New York, NY (January 31, 2023)—Tonight, in a virtual event produced by Wildbound Live, the National Book Critics Circle announced 30 finalists in six categories—autobiography, biography, criticism, fiction, general nonfiction, and poetry—for the best books of 2022. Finalists for the John Leonard Prize for Best First Book were also announced, determined by nominations from the organization’s regular members. Other announcements included the winner of the annual prize for a working book critic, two lifetime achievement awards, and the introduction of the Gregg Barrios Book in Translation Prize and NBCC Service Award.

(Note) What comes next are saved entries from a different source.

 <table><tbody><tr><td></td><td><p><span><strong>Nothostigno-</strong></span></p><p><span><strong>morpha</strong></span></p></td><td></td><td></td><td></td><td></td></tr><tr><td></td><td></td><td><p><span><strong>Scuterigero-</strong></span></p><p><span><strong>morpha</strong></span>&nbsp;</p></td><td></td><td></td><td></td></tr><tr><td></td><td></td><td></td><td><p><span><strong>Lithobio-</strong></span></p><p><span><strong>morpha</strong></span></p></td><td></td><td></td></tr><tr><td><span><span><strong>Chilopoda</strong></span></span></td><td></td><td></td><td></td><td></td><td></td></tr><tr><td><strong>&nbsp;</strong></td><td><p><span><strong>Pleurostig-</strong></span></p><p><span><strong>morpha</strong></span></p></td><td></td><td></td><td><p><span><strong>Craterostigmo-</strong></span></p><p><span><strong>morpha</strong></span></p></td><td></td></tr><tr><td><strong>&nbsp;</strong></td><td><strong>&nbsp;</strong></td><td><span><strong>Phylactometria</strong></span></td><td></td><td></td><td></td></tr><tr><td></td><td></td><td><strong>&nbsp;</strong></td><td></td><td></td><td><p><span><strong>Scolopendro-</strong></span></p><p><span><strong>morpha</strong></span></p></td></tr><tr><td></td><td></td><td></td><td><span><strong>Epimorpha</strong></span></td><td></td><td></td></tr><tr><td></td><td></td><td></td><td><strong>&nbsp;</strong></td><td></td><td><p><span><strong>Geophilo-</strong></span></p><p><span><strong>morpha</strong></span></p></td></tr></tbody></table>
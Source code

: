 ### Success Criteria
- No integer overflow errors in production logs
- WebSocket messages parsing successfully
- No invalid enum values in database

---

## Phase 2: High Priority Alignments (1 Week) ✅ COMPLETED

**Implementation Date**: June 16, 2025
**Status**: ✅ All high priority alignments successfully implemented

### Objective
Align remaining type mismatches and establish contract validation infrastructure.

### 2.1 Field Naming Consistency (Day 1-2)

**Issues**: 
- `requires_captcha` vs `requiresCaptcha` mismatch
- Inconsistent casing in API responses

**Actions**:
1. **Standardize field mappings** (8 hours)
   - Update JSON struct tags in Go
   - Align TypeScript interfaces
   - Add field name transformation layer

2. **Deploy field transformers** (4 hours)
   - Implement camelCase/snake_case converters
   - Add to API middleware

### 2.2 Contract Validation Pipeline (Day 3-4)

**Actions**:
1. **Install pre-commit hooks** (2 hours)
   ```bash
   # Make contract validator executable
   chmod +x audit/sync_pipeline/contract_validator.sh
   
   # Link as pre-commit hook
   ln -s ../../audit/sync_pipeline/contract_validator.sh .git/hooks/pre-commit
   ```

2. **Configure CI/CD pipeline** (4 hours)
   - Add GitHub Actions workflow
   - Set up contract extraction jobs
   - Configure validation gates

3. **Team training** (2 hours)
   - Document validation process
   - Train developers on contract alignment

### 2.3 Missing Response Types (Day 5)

“We’re an all-volunteer organization with a mission that’s simple and sweet: honor outstanding writing and foster a national conversation about reading, criticism, and literature,” said NBCC President Megan Labrise. 

“This year, we’re excited to introduce two new awards: The Gregg Barrios Book in Translation Prize and the NBCC Service Award, honoring extraordinary and longstanding service to the organization,” said Labrise, who named past NBCC president Barbara Hoffert as the inaugural NBCC Service Award winner.

The introduction of the Gregg Barrios Book in Translation Prize was made by reading committee chair Tara Merrigan. Named for late NBCC board member Gregg Barrios, the award celebrates the artistic merit of literature in translation in any genre. It seeks to recognize the valuable work of translators in bringing world literature to English-language readers.

“The six books selected by members of the National Book Critics Circle represent an impressive range of genres and subjects, aesthetic styles and languages,” Merrigan says. “We are delighted to be able to highlight such excellent work made available in English by the skill and persistence of six translators.”

The National Book Critics Circle Awards, founded in 1974 at the Algonquin Hotel and considered among the most prestigious in American letters, are the sole prizes bestowed by a jury of working critics and book review editors. The awards for publishing year 2022 will be presented on March 23, 2023 at the New School in New York City, in a ceremony that will be free and open to the public.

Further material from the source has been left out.